A prominent pro-democracy activist revealed he has fled Hong Kong for a secret overseas location after Beijing imposed draconian new security laws on the territory.
Nathan Law, a founder of the pro-democracy Demosisto party and a figurehead of the 2014 Umbrella Movement, announced the move on Facebook late Thursday.
It came just hours after he testified online to US Congress about the new security law, which criminalises acts of ‘succession, subversion and collaboration with foreign powers’ with a maximum penalty of life in prison.
Law’s departure also came just hours before Beijing named the man who will lead its security forces in the region, which are now allowed to operate independently of the Hong Kong police with the power to arrest and prosecute people.
Zheng Yanxiong, a 56-year-old politician from Guangdong province which borders Hong Kong, is known as a party hardliner with a history of putting down protests.
Nathan Law, a prominent pro-democracy activist, has left Hong Kong amid fear of reprisals under China’s new security law. Meanwhile Beijing has appointed Zheng Yanxiong (right), a party hardliner with a history of putting down protests, to lead its security forces in the city
China’s new security bill outlaws acts of succession, subversion and collaborating with foreign powers, with a maximum penalty of life in jail (pictured, police suppress pro-democracy protests in the city this week)
In 2011 he led Beijing’s security forces in stamping out anti-corruption protests in Wukan, a village in the province.

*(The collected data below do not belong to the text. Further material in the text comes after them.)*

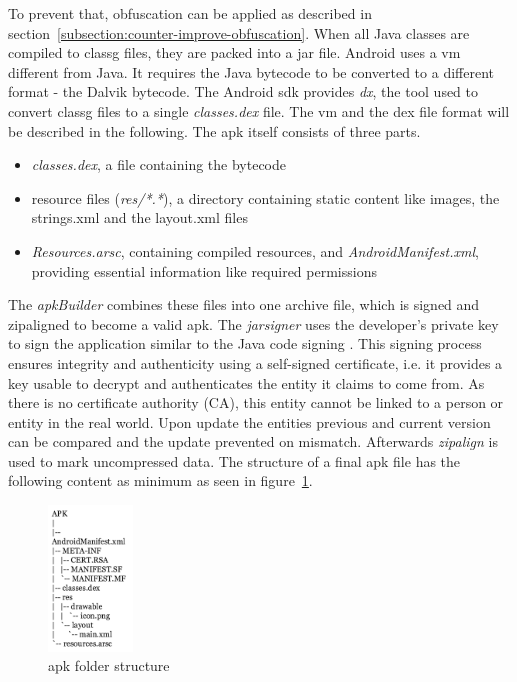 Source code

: To prevent that, obfuscation can be applied as described in section~\ref{subsection:counter-improve-obfuscation}.
When all Java classes are compiled to \gls{classg} files, they are packed into a \gls{jar} file.
\newline
Android uses a \gls{vm} different from Java.
It requires the Java bytecode to be converted to a different format - the Dalvik bytecode.
The Android \gls{sdk} provides \textit{dx}, the tool used to convert \gls{classg} files to a single \textit{classes.dex} file.
The \gls{vm} and the \gls{dex} file format will be described in the following.
\newpage
The \gls{apk} itself consists of three parts.
\begin{itemize}
\item \textit{classes.dex}, a file containing the bytecode
\item resource files (\textit{res/*.*}), a directory containing static content like images, the strings.xml and the layout.xml files
\item \textit{Resources.arsc}, containing compiled resources, and \textit{AndroidManifest.xml}, providing essential information like required permissions
\end{itemize}
The \textit{apkBuilder} combines these files into one archive file, which is signed and zipaligned to become a valid \gls{apk}.
The \textit{jarsigner} uses the developer’s private key to sign the application similar to the Java code signing \cite{codeSigning}.
This signing process ensures integrity and authenticity using a self-signed certificate, i.e. it provides a key usable to decrypt and authenticates the entity it claims to come from.
As there is no certificate authority (CA), this entity cannot be linked to a person or entity in the real world.
Upon update the entities previous and current version can be compared and the update prevented on mismatch. \cite{nelenkovSelf}
Afterwards \textit{zipalign} is used to mark uncompressed data. \cite{androidPublishSign} \cite{androidSigning} \cite{andevconDalvikART}
\newline
The structure of a final \gls{apk} file has the following content as minimum as seen in figure~\ref{fig:apkfolder}.
\begin{figure}[h]
    \centering
    \includegraphics[width=0.2\textwidth]{data/apkfolder.png}
    \caption{\gls{apk} folder structure}
    \label{fig:apkfolder}
\end{figure}
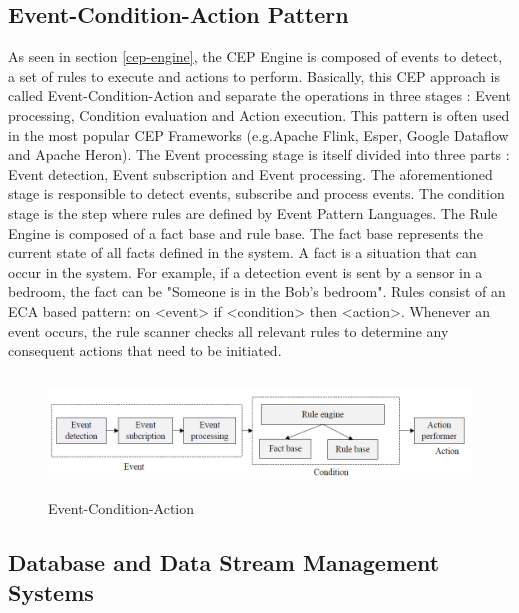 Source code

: \documentclass[11pt]{article}
\begin{document}

\subsection{Event-Condition-Action Pattern}

As seen in section \ref{cep-engine}, the CEP Engine is composed of events to detect, a set of rules to execute and actions to perform. Basically, this CEP approach is called Event-Condition-Action and separate the operations in three stages : Event processing, Condition evaluation and Action execution. This pattern is often used in the most popular CEP Frameworks (e.g.Apache Flink, Esper, Google Dataflow and Apache Heron). The Event processing stage is itself divided into three parts : Event detection, Event subscription and Event processing. The aforementioned stage is responsible to detect events, subscribe and process events. The condition stage is the step where rules are defined by Event Pattern Languages. The Rule Engine is composed of a fact base and rule base. The fact base represents the current state of all facts defined in the system. A fact is a situation that can occur in the system. For example, if a detection event is sent by a sensor in a bedroom, the fact can be "Someone is in the Bob's bedroom". Rules consist of an ECA based pattern: on {<}event{>} if {<}condition{>} then {<}action{>}. Whenever an event occurs, the rule scanner checks all relevant rules to determine any consequent actions that need to be initiated. \cite{IoT Architecture based on services and Events}

\begin{figure}[h]
	\includegraphics[width=\textwidth,height=90pt]{assets/ECA_illustration.png}
	\caption{Event-Condition-Action}
	\label{fig:Event-Condition-Action}
\end{figure}

\subsection{Database and Data Stream Management Systems}
\end{document}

Announcing his departure from Hong Kong, Law wrote: ‘The choices I have are stark: to stay silent from now on, or to keep engaging in private diplomacy so I can warn the world of the threat of Chinese authoritarian expansion.
‘I made the decision when I agreed to testify before the U.S. Congress.’
Law caught a flight out of the city but refused to reveal where he has gone or who he is staying with for fear of reprisals.
He acknowledged that his decision is bound to attract criticism, but said he was left with few choices if he wanted to keep advocating for Hong Kong’s independence.
Joshua Wong, another prominent activist who co-founded Demosisto with Law, remains in the city.
The party itself has been dissolved, amid fears it would be targeted by officials in the wake of the law passing.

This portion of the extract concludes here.